As has been widely documented, 2015 has been a dismal year for commodities exchange traded products as investors have dumped funds with exposure to gold, silver, agriculture and energy commodities.
Gold futures and physically-backed ETFs have been pressure this year amid speculation the Federal Reserve is preparing to raise interest rates, which has pushed the dollar higher. Higher interest rates would diminish gold’s attractiveness since the precious metal does not pay interest like fixed-income assets. Investors have pulled $2.14 billion from GLD, the world’s largest gold ETF, this year. [Doubters in Gold Rally]
Heading into 2016 it would appear that opportunities with soft commodities ETFs and exchange traded notes (ETNs) are a few and far between, but selective investors could find some rewards with a surprising candidate: The iPath Dow Jones-UBS Cotton Subindex Total Return ETN (NYSEArca: BAL).
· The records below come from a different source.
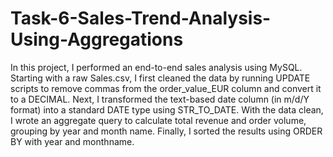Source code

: # Task-6-Sales-Trend-Analysis-Using-Aggregations

In this project, I performed an end-to-end sales analysis using MySQL. Starting with a raw Sales.csv, I first cleaned the data by running UPDATE scripts to remove commas from the order_value_EUR column and convert it to a DECIMAL. Next, I transformed the text-based date column (in m/d/Y format) into a standard DATE type using STR_TO_DATE. With the data clean, I wrote an aggregate query to calculate total revenue and order volume, grouping by year and month name. Finally, I sorted the results using ORDER BY with year and monthname.
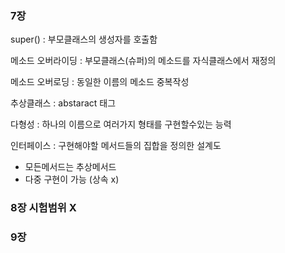 ### 7장 

super() : 부모클래스의 생성자를 호출함

메소드 오버라이딩 : 부모클래스(슈퍼)의 메소드를 자식클래스에서 재정의 

메소드 오버로딩 : 동일한 이름의 메소드 중복작성

추상클래스 : abstaract 태그 

다형성 : 하나의 이름으로 여러가지 형태를 구현할수있는 능력 

인터페이스 :  구현해야할 메서드들의 집합을 정의한 설계도 
- 모든메서드는 추상메서드 
- 다중 구현이 가능 (상속 x)

### 8장 시험범위 X

### 9장 

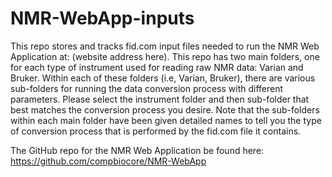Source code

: # NMR-WebApp-inputs

This repo stores and tracks fid.com input files needed to run the NMR Web Application at: (website address here). This repo has two main folders, one for each type of instrument used for reading raw NMR data: Varian and Bruker. Within each of these folders (i.e, Varian, Bruker), there are various sub-folders for running the data conversion process with different parameters. Please select the instrument folder and then sub-folder that best matches the conversion process you desire. Note that the sub-folders within each main folder have been given detailed names to tell you the type of conversion process that is performed by the fid.com file it contains. 

The GitHub repo for the NMR Web Application be found here: https://github.com/compbiocore/NMR-WebApp 
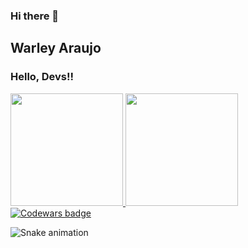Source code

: ### Hi there 👋

<!--
**warleyaraujo/warleyaraujo** is a ✨ _special_ ✨ repository because its `README.md` (this file) appears on your GitHub profile.

Here are some ideas to get you started:

- 🔭 Atualmente estou trabalhando em ...
- 🌱 Atualmente estou aprendendo <img src="https://cdn.jsdelivr.net/gh/devicons/devicon/icons/java/java-original.svg" width="40" height="40"/>
- 👯 Estou procurando colaborar em ...
- 🤔 Estou procurando ajuda com ...
- 💬 Pergunte-me sobre ...
- 📫 Como entrar em contato comigo: ...
- 😄 Pronomes: ...
- ⚡ Curiosidade: ...
-->

## Warley Araujo
### Hello, Devs!!

<div>
  <a href="https://github.com/warleyaraujo">
    <img height="180em" src="https://github-readme-stats.vercel.app/api/top-langs/?username=warleyaraujo&layout=compact&langs_count=7&theme=dracula"/>
    <img height="180em" src="https://github-readme-stats.vercel.app/api?username=warleyaraujo&show_icons=true&theme=dracula&include_all_commits=true&count_private=true"/>
  </a>
</div>

<!-- Link para seu perfil Codewars -->
<a href="https://www.codewars.com/users/warleyaraujo">
  <img src="https://www.codewars.com/users/warleyaraujo/badges/small" alt="Codewars badge">
</a>

![Snake animation](https://github.com/warleyaraujo/warleyaraujo/blob/output/github-contribution-grid-snake.svg)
BAL has proven plenty resilient in 2015, soaring 3.3% as other commodities ETFs have tumbled and that is in the face of record cotton harvests and a rising dollar. Harvests are expected to exceed demand for the fifth straight year as subdued global growth weighs on consumption. The International Monetary Fund downwardly revised global growth to 3.4% from 3.7% in April, the Wall Street Journal reports. Cotton prices are sensitive to economic data since demand is tied to consumer spending on basic items like apparel, bed sheets and towels.